> _TASK TO CARRY OUT_:
Scan the entries below and return each line that contains "double".

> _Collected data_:
^^^^^^^^^^^^^^^^
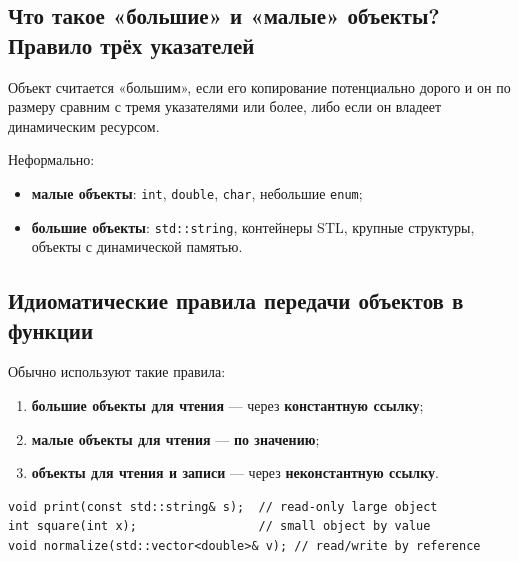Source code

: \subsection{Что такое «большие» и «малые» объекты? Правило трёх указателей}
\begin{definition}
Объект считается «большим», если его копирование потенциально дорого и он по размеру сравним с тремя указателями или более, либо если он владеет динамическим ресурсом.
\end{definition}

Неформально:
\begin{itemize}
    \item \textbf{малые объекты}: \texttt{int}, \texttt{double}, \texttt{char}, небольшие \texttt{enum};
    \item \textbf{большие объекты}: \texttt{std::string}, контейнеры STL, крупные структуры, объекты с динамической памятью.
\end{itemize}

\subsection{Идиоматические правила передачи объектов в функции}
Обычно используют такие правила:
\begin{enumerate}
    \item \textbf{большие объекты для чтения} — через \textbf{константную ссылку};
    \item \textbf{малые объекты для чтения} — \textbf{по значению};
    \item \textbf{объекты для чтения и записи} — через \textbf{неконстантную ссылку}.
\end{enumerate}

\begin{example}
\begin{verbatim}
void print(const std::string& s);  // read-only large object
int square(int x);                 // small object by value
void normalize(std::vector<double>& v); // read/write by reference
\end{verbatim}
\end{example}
^^^^^^^^^^^^^^^^
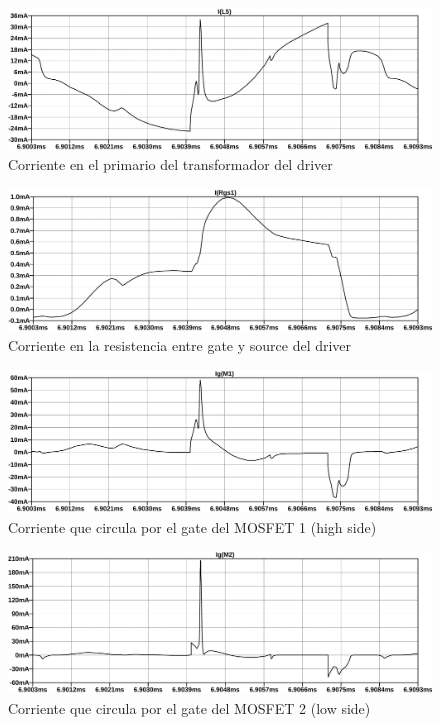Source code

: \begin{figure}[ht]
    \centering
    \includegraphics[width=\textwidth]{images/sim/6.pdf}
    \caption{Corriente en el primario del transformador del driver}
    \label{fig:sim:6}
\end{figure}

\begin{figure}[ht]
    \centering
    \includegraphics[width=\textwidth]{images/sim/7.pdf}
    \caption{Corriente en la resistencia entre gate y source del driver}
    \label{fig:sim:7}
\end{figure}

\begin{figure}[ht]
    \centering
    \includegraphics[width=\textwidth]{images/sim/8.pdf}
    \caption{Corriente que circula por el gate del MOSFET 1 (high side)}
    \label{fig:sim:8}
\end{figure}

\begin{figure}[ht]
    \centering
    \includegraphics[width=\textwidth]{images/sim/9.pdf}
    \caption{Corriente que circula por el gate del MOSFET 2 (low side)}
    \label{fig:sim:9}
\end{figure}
^^^^^^^^^^^^^^^^
> _EXPECTED ANSWER_:
    \item \textbf{малые объекты}: \texttt{int}, \texttt{double}, \texttt{char}, небольшие \texttt{enum};
void normalize(std::vector<double>& v); // read/write by reference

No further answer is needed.